:: SUPPLIED ENTRIES

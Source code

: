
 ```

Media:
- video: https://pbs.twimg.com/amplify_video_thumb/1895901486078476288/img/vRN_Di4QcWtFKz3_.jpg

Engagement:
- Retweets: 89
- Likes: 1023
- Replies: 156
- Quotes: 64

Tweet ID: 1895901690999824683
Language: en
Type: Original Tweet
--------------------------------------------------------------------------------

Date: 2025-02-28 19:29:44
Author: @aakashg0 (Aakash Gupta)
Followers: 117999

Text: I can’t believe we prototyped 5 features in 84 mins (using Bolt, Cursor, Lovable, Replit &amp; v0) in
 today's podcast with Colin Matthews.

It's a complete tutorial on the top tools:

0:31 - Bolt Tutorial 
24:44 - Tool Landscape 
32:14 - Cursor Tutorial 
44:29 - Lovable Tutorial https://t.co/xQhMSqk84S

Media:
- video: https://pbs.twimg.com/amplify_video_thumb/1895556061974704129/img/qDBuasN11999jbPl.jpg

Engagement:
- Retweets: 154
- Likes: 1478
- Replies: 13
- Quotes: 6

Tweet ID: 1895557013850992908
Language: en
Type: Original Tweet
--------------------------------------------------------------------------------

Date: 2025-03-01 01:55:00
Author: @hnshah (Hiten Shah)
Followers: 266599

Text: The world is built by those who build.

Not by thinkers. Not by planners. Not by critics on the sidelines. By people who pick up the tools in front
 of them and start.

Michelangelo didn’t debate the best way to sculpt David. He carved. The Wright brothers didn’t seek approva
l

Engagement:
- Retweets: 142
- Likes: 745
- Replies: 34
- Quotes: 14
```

::::
:: SUPPLIED ENTRIES

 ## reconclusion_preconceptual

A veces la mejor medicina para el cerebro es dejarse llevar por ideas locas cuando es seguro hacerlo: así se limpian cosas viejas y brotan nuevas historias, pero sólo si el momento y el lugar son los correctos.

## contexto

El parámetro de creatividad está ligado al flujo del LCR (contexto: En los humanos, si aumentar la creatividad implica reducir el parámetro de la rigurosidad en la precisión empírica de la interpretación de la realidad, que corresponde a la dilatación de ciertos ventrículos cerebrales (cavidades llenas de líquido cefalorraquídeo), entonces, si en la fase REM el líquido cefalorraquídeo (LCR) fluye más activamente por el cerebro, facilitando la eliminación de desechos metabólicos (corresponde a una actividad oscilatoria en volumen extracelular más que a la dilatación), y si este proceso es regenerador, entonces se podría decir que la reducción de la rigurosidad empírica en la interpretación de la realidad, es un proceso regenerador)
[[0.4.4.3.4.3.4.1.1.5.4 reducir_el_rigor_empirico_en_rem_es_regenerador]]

::::

* PROBLEM TO WORK ON *
Pull out every line holding "contexto" from the records above, and copy it.

* ANSWER *
## contexto
El parámetro de creatividad está ligado al flujo del LCR (contexto: En los humanos, si aumentar la creatividad implica reducir el parámetro de la rigurosidad en la precisión empírica de la interpretación de la realidad, que corresponde a la dilatación de ciertos ventrículos cerebrales (cavidades llenas de líquido cefalorraquídeo), entonces, si en la fase REM el líquido cefalorraquídeo (LCR) fluye más activamente por el cerebro, facilitando la eliminación de desechos metabólicos (corresponde a una actividad oscilatoria en volumen extracelular más que a la dilatación), y si este proceso es regenerador, entonces se podría decir que la reducción de la rigurosidad empírica en la interpretación de la realidad, es un proceso regenerador)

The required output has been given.